WORK TO COMPLETE -
Beginning with the line where "## Overview" appears, repeat every remaining line of the entries exactly, the last line included.

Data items
- - - - -

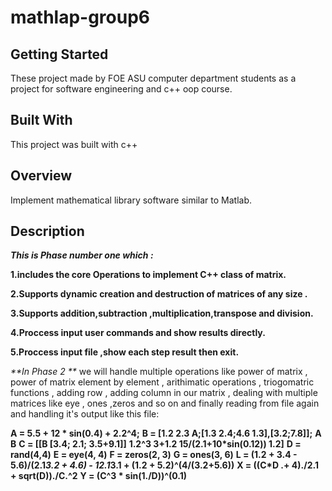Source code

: # mathlap-group6

## Getting Started

These project made by FOE ASU computer department students as a project for software engineering and c++ oop course.

## Built With
This project was built with c++

## Overview
Implement mathematical library software similar to Matlab.

## Description
_**This is Phase number one which :**_

**1.includes the core Operations to implement C++ class of matrix.**

**2.Supports dynamic creation and 	destruction of matrices of any size .**

**3.Supports addition,subtraction ,multiplication,transpose and division.**

**4.Proccess input user commands and show results directly.**

**5.Proccess input file ,show each step result then exit.**

_**In Phase 2 **_
we will handle multiple operations like power of matrix , power of matrix element by element , arithimatic operations , 
triogomatric functions , adding row , adding column in our matrix , dealing with multiple matrices like eye , ones ,zeros and so on
and finally reading from file again and handling it's output like this file:

**A = 5.5 + 12 * sin(0.4) + 2.2^4;**
**B = [1.2 2.3 A;[1.3 2.4;4.6 1.3],[3.2;7.8]];**
**A**
**B**
**C = [[B [3.4; 2.1; 3.5+9.1]]**
     **1.2^3 3+1.2 15/(2.1+10*sin(0.12)) 1.2]**
**D = rand(4,4)**
**E = eye(4, 4)**
**F = zeros(2, 3)**
**G = ones(3, 6)**
**L = (1.2 + 3.4 - 5.6)/(2.1*3.2 + 4.6) - 12.1*3.1 + (1.2 + 5.2)^(4/(3.2+5.6))**
**X = ((C*D .+ 4)./2.1 + sqrt(D))./C.^2**
**Y = (C^3 * sin(1./D))^(0.1)**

- - - - -

FINISHED EXERCISE -
## Overview
Implement mathematical library software similar to Matlab.

## Description
_**This is Phase number one which :**_

**1.includes the core Operations to implement C++ class of matrix.**

**2.Supports dynamic creation and 	destruction of matrices of any size .**

**3.Supports addition,subtraction ,multiplication,transpose and division.**

**4.Proccess input user commands and show results directly.**

**5.Proccess input file ,show each step result then exit.**

_**In Phase 2 **_
we will handle multiple operations like power of matrix , power of matrix element by element , arithimatic operations , 
triogomatric functions , adding row , adding column in our matrix , dealing with multiple matrices like eye , ones ,zeros and so on
and finally reading from file again and handling it's output like this file:

**A = 5.5 + 12 * sin(0.4) + 2.2^4;**
**B = [1.2 2.3 A;[1.3 2.4;4.6 1.3],[3.2;7.8]];**
**A**
**B**
**C = [[B [3.4; 2.1; 3.5+9.1]]**
     **1.2^3 3+1.2 15/(2.1+10*sin(0.12)) 1.2]**
**D = rand(4,4)**
**E = eye(4, 4)**
**F = zeros(2, 3)**
**G = ones(3, 6)**
**L = (1.2 + 3.4 - 5.6)/(2.1*3.2 + 4.6) - 12.1*3.1 + (1.2 + 5.2)^(4/(3.2+5.6))**
**X = ((C*D .+ 4)./2.1 + sqrt(D))./C.^2**
**Y = (C^3 * sin(1./D))^(0.1)**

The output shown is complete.